Aun la luz no había sacudido la noche…

En tren rumbo a la ciudad de La Falda, donde se festejaba el Festival de Rock de aquel país, parada obligada en Villa María y abordaje a un tren carguero que nos deposita en la ciudad de Córdoba y de allí a dedo hacia el poblado serrano que durante ese fin de semana iba a ser centro neurálgico de almas jóvenes y desencantadas. Allí entre arroyos, sierras, jarabes, jeringas, alcoholes, fogones, guitarras, carpas, vaciedad, pelos al viento, desnudez, rock and roll, poesías, libertad y encierros futuros germinaba una existencia que nunca sería integrada a los valores sociales, si ese fervor naciente hubiese permanecido intacto en las intimidades y sin ponerse a salvo a tiempo de dependencias posibles y duras.

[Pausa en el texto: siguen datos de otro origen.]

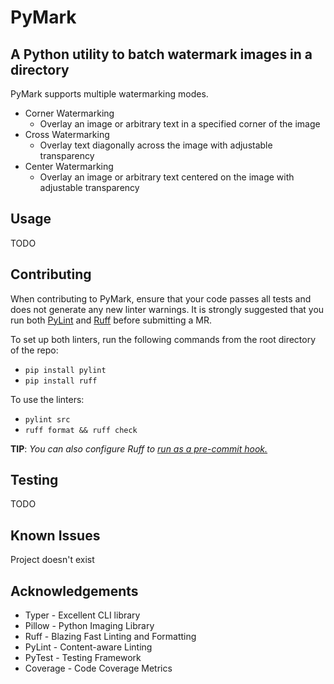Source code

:# PyMark
## A Python utility to batch watermark images in a directory

PyMark supports multiple watermarking modes. 

- Corner Watermarking
  - Overlay an image or arbitrary text in a specified corner of the image
- Cross Watermarking
  - Overlay text diagonally across the image with adjustable transparency
- Center Watermarking
  - Overlay an image or arbitrary text centered on the image with adjustable transparency

## Usage
 
TODO

## Contributing

When contributing to PyMark, ensure that your code passes all tests and does not generate any new linter warnings. It is strongly suggested that you run both [PyLint](https://www.pylint.org/) and [Ruff](https://docs.astral.sh/ruff/installation/) before submitting a MR. 

To set up both linters, run the following commands from the root directory of the repo:
- `pip install pylint`
- `pip install ruff`

To use the linters:
- `pylint src`
- `ruff format && ruff check`

**TIP**: _You can also configure Ruff to [run as a pre-commit hook.](https://docs.astral.sh/ruff/integrations/#pre-commit)_
## Testing

TODO

## Known Issues

Project doesn't exist

## Acknowledgements

- Typer - Excellent CLI library
- Pillow - Python Imaging Library
- Ruff - Blazing Fast Linting and Formatting
- PyLint - Content-aware Linting
- PyTest - Testing Framework
- Coverage - Code Coverage Metrics

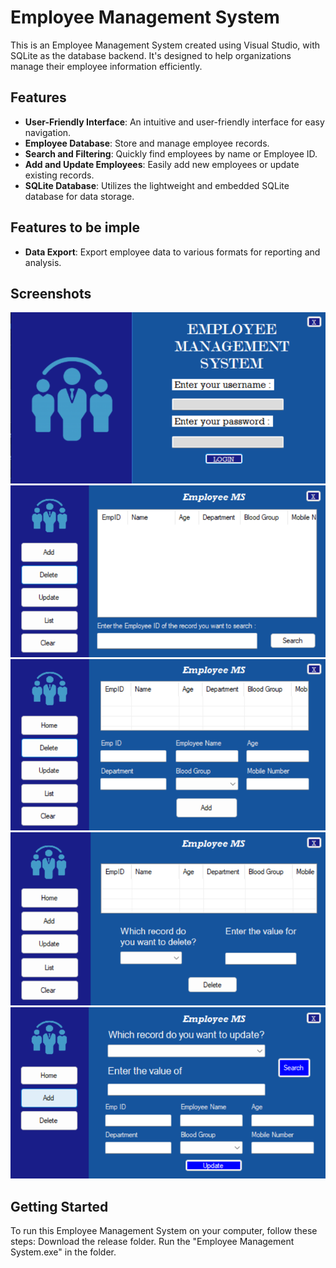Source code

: # Employee Management System
This is an Employee Management System created using Visual Studio, with SQLite as the database backend. It's designed to help organizations manage their employee information efficiently.

## Features

- **User-Friendly Interface**: An intuitive and user-friendly interface for easy navigation.
- **Employee Database**: Store and manage employee records.
- **Search and Filtering**: Quickly find employees by name or Employee ID.
- **Add and Update Employees**: Easily add new employees or update existing records.
- **SQLite Database**: Utilizes the lightweight and embedded SQLite database for data storage.

## Features to be imple
- **Data Export**: Export employee data to various formats for reporting and analysis.


## Screenshots
![Employee Management System_Login page](login.png)
![Employee Management System_Home page](Home.png)
![Employee Management System_Add](Add.png)
![Employee Management System_Delete](Delete.png)
![Employee Management System_Update](Update.png)

## Getting Started

To run this Employee Management System on your computer, follow these steps:
Download the release folder. 
Run the "Employee Management System.exe" in the folder.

El poeta Arthur Rimbaud caminaba desde su Charleville natal hacia París, entre la naturaleza que lo cobijaba e influenciaba, además de poseerla como un enigmático duende misterioso que detentaba los poderes, para traer en su pluma irrepetible los versos que anidarían en nuestra intimidad, dirigidos a nuestro centro neurálgico, para corromperlo, elevarlo, cuestionarlo, dinamitarlo, dejarlo tan despersonalizado como para indagar ahora sí, desde una vaciedad propia, aquello que nos perturbaba desde los inicios, el destino andrajoso que se mecía iracundo sin mostrar sus pestilencias.

Los días de verano son tan miserables como las profanas apariencias que hacen de lo cotidiano, una sortija, venerada por fantasmas, en un carrusel que solo lo habitan niños ancianos con neumonías incurables y acertijos aburridos.

Pensando un corto final adecuado para este insolente presagio…

Bebió su vaso de leche de almendras sin prisa, el sol se asomaba tímido como nunca por sus pestañas, que como lianas de una selva tropical, caían sobre sus ojos tan oscuros como la noche trágica de los días perdidos. Sin una mueca de fastidio y con una aparente paz intelectual, posó una vez más (sería la última) frente a la cámara analógica de su amante secreta, al perpetrar aquella luminosa imagen, entre luces del alba y flores marchitas, sintió que su tiempo en la tierra estaba cumplido y con un sesgo indescifrable se esfumó por el aire como un hada bellísima.